Life, Liberty & the Pursuit of Happiness: An American Muslim Perspective

07/04/2016 03:05 pm ET Updated Jul 05, 2017
An American flag close-up and folded and place on the signatures on the Declaration of Independence.
An American flag close-up and folded and place on the signatures on the Declaration of Independence.

No document is more iconic in American history than the Declaration of Independence.

Adopted by Congress during the American Revolution in July of 1776, it marked the liberation of the thirteen colonies from British Empire and paved the way to sovereignty for our fledging nation.

The opening sentence of the document's second paragraph is probably the most widely quoted text as the basis for rights and equality in our country:

"We hold these truths to be self-evident, that all men are created equal, that they are endowed by their Creator with certain unalienable Rights, that among these are Life, Liberty and the pursuit of Happiness."

These words are indelibly etched in the annals of history. However, they also refer to ideals denied to marginalized groups whose equality and liberty is conditional, nominal or subject to interpretation.

In the context of the current sociopolitical climate imbued with islamophobia, American Muslims factor prominently among these groups.

According to a recently released report by the Council on American-Islamic Relations, Confronting Fear, Islamophobia has evolved into a financially lucrative industry - generating over $200 million in revenue between 2008-13.

Last year saw a record number of U.S. mosques threatened or attacked, along with the emergence of "Muslim-free" businesses and armed mosque protests.

Reflecting on the journey to our country's independence, it bears mentioning that America was founded by settlers fleeing religious persecution and seeking to worship freely as they believed.

This helps explain why in theory, religious pluralism - grounded in the idea that freedom of faith is from God rather than government - has long been a core value of our democracy. It fosters inclusion, respect, and diversity.

Regardless of what deity is called upon in prayer, faith has been understood to guide the moral conscience of our nation. But particularly for Muslims, the freedom to worship without persecution is under attack in America.

This week, as we mark two hundred and forty years since our nation's declaration of sovereignty, daily news headlines highlight grim stories of Muslim communities facing growing hostility and suspicion.

It has manifested as religious profiling, hate crimes, bias attacks, bullying, and threats against mosques.

And now - spurred in part by a global rise in terrorism, the 2016 election season, and biased media reporting - the chilling display of intolerance has reached critical levels.

In recent days, several reports indicate peaceful, law-abiding American Muslims were brutally assaulted and gunned down outside U.S. mosques.

Yes - brutally assaulted and gunned down outside U.S. mosques. Where is the moral outrage? Where are the condemnations and repudiations?

Our silence is complicity; it signifies a deficit in our collective conscience. It is unconscionable that anyone would be attacked or murdered for practicing their faith or exercising their constitutional right to worship in peace.

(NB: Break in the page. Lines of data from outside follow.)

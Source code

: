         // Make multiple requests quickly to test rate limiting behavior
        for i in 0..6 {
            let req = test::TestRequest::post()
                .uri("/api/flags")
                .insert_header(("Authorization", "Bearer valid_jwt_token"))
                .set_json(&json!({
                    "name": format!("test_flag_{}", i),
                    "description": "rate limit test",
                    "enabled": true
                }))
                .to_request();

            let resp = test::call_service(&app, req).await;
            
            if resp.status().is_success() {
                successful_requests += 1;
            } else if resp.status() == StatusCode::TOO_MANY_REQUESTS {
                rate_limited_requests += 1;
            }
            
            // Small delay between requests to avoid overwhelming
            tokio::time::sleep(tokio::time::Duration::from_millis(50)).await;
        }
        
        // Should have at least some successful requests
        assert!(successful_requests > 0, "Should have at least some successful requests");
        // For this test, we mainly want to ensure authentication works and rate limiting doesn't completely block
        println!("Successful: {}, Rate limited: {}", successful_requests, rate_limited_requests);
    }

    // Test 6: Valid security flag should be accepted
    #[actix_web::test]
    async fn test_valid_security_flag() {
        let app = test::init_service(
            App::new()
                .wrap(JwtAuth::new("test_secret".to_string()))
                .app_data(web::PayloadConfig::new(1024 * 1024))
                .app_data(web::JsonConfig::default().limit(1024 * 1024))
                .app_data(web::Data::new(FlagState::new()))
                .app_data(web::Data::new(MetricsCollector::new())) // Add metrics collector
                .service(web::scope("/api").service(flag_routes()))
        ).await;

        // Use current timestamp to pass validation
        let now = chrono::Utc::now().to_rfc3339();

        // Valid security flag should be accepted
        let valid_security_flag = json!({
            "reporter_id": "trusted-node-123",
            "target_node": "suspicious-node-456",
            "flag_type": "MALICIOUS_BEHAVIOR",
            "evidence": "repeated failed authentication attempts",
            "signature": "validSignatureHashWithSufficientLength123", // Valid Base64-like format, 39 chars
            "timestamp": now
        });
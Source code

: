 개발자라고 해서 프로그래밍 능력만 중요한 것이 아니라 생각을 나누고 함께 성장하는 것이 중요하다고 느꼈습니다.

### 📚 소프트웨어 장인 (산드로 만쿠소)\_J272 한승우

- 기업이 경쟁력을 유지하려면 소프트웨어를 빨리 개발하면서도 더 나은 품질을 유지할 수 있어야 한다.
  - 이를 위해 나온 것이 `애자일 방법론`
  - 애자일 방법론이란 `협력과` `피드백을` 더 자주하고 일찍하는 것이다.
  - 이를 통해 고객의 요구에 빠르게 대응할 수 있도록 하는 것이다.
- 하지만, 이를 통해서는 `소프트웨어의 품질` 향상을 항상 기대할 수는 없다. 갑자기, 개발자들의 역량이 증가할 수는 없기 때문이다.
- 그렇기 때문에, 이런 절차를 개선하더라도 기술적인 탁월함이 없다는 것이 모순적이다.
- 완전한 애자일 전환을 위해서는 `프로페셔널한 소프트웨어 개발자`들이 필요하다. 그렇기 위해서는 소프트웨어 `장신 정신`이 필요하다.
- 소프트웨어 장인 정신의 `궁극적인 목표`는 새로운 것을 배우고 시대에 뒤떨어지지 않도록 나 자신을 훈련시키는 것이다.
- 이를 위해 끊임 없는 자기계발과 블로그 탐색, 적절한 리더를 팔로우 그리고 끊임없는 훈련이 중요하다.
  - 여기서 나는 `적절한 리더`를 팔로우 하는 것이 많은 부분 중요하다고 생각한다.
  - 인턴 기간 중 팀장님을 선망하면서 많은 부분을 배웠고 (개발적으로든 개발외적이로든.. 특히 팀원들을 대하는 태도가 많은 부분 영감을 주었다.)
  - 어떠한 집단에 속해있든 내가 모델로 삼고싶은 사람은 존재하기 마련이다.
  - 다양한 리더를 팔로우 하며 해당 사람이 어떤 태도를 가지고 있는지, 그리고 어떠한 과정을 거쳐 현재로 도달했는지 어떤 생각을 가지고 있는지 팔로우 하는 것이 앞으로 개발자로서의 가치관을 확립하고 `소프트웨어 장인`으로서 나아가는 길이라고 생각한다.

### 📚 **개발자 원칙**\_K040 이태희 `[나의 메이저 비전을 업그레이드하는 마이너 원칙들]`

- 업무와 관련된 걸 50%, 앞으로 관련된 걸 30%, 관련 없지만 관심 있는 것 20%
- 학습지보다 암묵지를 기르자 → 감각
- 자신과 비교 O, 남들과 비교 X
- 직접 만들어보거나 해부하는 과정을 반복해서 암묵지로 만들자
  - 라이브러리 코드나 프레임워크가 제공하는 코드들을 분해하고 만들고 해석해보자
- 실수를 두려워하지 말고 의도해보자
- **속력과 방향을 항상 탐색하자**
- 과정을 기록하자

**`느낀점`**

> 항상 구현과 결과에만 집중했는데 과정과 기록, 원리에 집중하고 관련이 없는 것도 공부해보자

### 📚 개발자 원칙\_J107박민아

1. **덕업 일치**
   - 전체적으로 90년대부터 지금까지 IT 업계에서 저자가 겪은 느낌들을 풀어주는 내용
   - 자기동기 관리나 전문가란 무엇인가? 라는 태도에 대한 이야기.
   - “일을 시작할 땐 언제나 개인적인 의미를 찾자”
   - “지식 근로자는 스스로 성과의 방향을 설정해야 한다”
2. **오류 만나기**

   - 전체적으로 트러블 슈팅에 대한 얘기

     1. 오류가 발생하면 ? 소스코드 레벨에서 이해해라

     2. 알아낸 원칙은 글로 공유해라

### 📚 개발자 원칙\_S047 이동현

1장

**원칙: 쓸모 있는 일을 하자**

Now more than ever, we cannot sleep on this. Our Declaration of Independence serves as a reminder that our commitment to religious freedom and tolerance must not be conditional.

The security and protections guaranteed to every American under our Constitution must apply equally to American Muslims too.

Candidates seeking public office and those among our lawmakers who are compounding intolerance through reckless, divisive rhetoric must be called out and held accountable.

Controversial demagoguery may boost favorability ratings among segments of their constituency. But it is unconstitutional, unethical, and jeopardizes the safety and security of vulnerable populations.

The status quo is dangerous and cannot be left unchallenged. An attack on one community is an attack on all of us.

U.S. Senate Chaplain Peter Marshall once said: "May we think of freedom, not as the right to do as we please, but as the opportunity to do what is right."

As we celebrate America's independence, we can best express our patriotism by uniting together in steadfast solidarity against bigotry and xenophobia.

That is the first step to fulfilling the promises of the Declaration of Independence, safeguarding our Constitution, and preserving the founding ideals of our nation.